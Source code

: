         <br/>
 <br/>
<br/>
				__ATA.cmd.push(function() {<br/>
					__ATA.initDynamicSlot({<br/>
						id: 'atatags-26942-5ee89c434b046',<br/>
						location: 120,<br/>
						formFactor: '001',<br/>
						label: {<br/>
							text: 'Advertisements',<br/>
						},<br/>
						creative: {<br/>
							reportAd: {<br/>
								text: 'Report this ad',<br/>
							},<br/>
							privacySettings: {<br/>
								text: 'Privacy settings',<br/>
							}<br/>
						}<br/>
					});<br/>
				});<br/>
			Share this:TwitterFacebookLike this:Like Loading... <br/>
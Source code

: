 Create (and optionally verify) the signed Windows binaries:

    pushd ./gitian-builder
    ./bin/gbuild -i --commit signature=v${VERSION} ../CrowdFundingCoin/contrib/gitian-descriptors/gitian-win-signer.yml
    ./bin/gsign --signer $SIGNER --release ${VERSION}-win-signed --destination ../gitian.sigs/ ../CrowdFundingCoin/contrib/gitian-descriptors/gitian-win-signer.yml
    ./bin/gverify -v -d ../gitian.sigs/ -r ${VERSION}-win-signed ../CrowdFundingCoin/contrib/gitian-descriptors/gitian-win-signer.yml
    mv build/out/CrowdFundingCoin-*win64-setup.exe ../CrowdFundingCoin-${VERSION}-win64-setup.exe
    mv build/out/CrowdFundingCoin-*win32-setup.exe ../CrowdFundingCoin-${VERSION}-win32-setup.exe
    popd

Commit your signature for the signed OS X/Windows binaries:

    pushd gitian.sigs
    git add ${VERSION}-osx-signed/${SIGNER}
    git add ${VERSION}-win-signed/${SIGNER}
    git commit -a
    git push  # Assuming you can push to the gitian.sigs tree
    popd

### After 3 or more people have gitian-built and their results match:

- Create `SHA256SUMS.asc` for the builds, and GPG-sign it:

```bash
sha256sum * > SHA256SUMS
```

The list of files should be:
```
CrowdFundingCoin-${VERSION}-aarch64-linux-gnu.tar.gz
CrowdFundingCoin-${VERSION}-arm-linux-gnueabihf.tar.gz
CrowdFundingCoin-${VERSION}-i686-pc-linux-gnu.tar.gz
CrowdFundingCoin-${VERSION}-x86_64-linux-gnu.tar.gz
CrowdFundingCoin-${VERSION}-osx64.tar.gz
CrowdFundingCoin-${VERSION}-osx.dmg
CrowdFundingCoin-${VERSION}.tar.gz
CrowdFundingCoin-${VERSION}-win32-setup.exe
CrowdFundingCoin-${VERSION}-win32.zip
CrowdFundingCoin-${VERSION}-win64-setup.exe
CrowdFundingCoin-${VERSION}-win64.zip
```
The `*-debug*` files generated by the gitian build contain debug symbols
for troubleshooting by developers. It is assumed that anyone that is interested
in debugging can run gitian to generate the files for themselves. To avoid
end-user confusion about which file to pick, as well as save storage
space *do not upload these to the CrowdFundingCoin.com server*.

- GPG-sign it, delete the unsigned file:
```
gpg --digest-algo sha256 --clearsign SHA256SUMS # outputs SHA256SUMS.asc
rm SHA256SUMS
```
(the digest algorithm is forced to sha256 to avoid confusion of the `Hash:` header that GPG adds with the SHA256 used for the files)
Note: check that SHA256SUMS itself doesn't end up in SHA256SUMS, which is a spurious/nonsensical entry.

■ **What to produce**
Scan the material for "signature" and copy the lines that hold it.

■ **Result**
    ./bin/gbuild -i --commit signature=v${VERSION} ../CrowdFundingCoin/contrib/gitian-descriptors/gitian-win-signer.yml
Commit your signature for the signed OS X/Windows binaries:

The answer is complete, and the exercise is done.